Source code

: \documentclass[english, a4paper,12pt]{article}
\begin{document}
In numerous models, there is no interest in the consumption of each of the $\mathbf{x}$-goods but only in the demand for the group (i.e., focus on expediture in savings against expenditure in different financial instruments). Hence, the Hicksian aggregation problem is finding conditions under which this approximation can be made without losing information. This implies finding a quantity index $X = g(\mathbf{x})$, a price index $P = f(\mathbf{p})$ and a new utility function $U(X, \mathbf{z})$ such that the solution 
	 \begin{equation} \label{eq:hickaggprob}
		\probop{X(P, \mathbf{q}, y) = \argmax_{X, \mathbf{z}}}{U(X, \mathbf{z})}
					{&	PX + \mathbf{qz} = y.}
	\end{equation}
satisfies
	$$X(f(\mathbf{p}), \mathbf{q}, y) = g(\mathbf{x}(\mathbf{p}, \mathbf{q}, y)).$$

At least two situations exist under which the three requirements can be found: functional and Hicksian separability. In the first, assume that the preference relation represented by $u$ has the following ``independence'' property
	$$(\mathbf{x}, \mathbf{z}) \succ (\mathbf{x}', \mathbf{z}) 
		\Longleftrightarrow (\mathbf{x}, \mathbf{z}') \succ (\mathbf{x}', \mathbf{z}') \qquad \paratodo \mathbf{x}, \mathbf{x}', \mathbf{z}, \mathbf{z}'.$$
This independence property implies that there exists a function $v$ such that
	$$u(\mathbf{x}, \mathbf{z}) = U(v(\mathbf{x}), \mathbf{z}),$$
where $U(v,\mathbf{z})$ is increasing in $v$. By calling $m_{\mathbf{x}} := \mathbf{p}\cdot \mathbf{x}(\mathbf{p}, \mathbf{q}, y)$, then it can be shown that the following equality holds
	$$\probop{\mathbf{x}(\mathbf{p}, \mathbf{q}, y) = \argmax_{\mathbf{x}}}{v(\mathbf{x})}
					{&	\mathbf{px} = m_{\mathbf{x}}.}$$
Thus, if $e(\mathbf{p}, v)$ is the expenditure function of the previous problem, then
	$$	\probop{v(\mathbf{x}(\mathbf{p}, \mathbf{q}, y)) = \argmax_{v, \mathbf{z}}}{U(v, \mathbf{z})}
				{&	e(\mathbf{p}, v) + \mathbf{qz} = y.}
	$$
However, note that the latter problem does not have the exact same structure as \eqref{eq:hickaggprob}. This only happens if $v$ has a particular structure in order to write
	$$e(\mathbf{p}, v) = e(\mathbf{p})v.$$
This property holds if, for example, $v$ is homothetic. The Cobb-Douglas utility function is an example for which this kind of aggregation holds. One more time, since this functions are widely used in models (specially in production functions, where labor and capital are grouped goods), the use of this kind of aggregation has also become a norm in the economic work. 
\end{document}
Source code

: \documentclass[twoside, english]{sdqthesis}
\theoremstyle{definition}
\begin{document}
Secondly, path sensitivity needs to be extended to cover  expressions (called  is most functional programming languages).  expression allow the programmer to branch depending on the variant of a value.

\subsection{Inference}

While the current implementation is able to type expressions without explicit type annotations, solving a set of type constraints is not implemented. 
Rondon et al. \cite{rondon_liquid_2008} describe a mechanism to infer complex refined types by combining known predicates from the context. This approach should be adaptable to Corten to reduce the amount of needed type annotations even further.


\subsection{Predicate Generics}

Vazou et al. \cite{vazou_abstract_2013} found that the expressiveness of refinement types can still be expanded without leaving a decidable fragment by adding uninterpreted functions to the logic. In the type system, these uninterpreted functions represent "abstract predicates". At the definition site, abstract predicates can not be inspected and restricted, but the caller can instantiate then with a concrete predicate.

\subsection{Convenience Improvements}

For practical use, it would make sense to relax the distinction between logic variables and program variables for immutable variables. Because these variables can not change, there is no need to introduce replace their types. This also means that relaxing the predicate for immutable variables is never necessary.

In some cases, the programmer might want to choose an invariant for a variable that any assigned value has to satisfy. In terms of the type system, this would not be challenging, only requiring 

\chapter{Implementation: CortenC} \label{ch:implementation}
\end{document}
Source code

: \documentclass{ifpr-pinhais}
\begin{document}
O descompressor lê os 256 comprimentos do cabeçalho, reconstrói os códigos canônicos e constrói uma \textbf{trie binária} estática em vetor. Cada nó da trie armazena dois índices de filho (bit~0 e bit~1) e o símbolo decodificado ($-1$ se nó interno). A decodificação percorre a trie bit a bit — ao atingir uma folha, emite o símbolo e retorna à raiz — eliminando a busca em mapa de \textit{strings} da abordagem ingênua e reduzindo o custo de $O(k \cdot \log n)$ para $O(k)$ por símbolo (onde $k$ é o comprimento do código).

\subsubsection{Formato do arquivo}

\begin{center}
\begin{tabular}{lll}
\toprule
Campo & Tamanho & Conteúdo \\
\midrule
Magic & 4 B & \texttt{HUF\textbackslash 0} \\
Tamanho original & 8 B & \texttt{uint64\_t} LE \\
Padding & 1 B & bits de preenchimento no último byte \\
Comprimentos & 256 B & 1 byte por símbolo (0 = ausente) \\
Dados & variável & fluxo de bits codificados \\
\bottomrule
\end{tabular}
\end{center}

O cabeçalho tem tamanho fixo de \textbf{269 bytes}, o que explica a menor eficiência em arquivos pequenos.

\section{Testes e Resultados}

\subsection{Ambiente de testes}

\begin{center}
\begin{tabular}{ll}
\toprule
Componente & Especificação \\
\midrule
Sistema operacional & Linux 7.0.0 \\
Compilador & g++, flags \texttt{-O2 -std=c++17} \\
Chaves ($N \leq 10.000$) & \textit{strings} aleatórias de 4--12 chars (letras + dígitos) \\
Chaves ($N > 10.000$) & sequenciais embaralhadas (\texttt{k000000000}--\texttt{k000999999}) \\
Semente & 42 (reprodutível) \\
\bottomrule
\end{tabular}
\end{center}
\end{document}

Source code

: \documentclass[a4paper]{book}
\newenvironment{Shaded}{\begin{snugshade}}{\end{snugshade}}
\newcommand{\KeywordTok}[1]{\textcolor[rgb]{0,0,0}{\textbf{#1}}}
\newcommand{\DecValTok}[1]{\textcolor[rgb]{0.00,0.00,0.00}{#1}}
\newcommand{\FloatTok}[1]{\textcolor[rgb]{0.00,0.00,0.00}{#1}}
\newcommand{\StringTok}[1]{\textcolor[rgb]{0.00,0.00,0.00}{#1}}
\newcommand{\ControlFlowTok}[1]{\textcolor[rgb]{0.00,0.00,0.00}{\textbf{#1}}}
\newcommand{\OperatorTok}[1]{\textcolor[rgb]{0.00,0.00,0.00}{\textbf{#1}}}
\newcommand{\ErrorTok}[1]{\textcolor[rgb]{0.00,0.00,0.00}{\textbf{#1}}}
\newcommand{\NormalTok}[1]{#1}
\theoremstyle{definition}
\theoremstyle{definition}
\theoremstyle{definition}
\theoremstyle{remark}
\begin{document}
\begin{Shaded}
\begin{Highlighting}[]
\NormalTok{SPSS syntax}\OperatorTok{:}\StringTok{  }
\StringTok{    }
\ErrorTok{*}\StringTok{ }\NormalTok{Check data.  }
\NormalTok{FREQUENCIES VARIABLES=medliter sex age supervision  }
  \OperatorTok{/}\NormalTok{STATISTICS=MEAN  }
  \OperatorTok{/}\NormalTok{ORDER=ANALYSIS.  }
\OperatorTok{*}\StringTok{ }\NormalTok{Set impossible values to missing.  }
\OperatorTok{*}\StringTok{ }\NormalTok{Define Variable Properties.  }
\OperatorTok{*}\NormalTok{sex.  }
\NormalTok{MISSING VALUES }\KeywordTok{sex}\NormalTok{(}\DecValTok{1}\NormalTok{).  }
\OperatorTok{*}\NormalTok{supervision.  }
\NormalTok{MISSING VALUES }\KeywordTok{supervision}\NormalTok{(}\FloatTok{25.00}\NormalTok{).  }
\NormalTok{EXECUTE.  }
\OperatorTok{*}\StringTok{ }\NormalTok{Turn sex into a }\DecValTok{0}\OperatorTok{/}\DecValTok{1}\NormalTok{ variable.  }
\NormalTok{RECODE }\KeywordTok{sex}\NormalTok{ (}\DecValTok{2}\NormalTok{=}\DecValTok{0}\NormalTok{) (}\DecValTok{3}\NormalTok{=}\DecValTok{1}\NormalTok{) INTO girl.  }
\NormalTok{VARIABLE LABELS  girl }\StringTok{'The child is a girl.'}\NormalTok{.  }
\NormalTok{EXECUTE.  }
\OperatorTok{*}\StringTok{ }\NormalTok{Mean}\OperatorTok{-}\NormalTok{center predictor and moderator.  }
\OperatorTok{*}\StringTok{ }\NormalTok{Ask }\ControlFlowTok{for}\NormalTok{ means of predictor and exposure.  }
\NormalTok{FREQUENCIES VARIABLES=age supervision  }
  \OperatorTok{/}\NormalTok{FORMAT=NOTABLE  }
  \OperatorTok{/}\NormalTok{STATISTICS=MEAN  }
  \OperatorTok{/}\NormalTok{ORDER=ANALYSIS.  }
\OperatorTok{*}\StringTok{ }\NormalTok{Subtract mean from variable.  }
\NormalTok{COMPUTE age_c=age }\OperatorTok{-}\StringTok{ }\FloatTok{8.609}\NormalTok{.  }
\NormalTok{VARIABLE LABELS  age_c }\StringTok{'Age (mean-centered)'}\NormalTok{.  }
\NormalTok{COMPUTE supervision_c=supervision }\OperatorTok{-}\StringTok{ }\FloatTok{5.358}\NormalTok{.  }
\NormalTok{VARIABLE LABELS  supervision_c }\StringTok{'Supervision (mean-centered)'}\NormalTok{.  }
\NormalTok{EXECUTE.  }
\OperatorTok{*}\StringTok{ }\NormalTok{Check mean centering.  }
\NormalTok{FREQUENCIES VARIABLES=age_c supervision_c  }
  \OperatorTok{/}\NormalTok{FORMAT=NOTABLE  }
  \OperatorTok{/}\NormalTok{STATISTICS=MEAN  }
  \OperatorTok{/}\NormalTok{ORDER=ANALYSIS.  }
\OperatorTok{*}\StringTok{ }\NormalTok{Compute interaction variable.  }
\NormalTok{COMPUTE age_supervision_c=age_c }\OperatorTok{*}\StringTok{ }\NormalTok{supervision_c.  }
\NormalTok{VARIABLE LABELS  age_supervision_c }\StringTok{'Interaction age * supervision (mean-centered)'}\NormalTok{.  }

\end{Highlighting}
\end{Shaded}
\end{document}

□ □ □ □ □

- **About this exercise**: Check each line in the records above for the word "ControlFlowTok". Return those that have it.

- **Answer space**:
\newcommand{\ControlFlowTok}[1]{\textcolor[rgb]{0.00,0.00,0.00}{\textbf{#1}}}
\OperatorTok{*}\StringTok{ }\NormalTok{Ask }\ControlFlowTok{for}\NormalTok{ means of predictor and exposure.  }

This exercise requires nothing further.